- [WHAT YOU ARE ASKED TO DO] Search the data for the string "equation" and extract every line where it appears.
[[ MATERIAL TO PROCESS open ]]
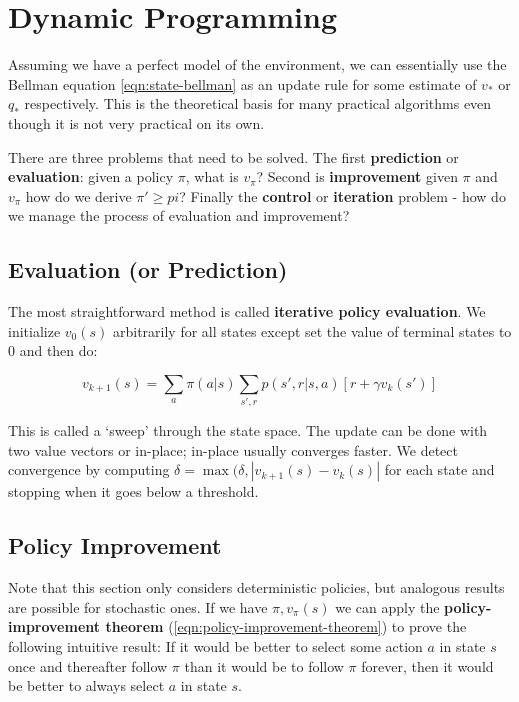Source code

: \documentclass[11pt]{report}
\begin{document}
\chapter{Dynamic Programming}
Assuming we have a perfect model of the environment, we can essentially use the Bellman equation \autoref{eqn:state-bellman} as an update rule for some estimate of $v_*$ or $q_*$ respectively. This is the theoretical basis for many practical algorithms even though it is not very practical on its own.


There are three problems that need to be solved. The first \textbf{prediction} or \textbf{evaluation}: given a policy $\pi$, what is $v_\pi$? Second is \textbf{improvement} given $\pi$ and $v_\pi$ how do we derive $\pi' \ge pi$? Finally the \textbf{control} or \textbf{iteration} problem - how do we manage the process of evaluation and improvement?

\section{Evaluation (or Prediction)}
The most straightforward method is called \textbf{iterative policy evaluation}. We initialize $v_0(s)$ arbitrarily for all states except set the value of terminal states to 0 and then do:

\begin{equation}
	\label{eqn:iterative-policy-eval}
	v_{k+1}(s) = \sum_{a}\pi(a|s)\sum_{s',r}p(s',r|s,a)[r+\gamma v_k(s')]
\end{equation}

This is called a `sweep' through the state space. The update can be done with two value vectors or in-place; in-place usually converges faster. We detect convergence by computing $\delta = \max(\delta, |v_{k+1}(s) - v_k(s)|$ for each state and stopping when it goes below a threshold.


\section{Policy Improvement}
Note that this section only considers deterministic policies, but analogous results are possible for stochastic ones. If we have $\pi, v_\pi(s)$ we can apply the \textbf{policy-improvement theorem} (\autoref{eqn:policy-improvement-theorem}) to prove the following intuitive result: If it would be better to select some action $a$ in state $s$ once and thereafter follow $\pi$ than it would be to follow $\pi$ forever, then it would be better to always select $a$ in state $s$.
\end{document}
[[ MATERIAL TO PROCESS closed ]]
- [REPLY TO THE EXERCISE]
Assuming we have a perfect model of the environment, we can essentially use the Bellman equation \autoref{eqn:state-bellman} as an update rule for some estimate of $v_*$ or $q_*$ respectively. This is the theoretical basis for many practical algorithms even though it is not very practical on its own.
\begin{equation}
\end{equation}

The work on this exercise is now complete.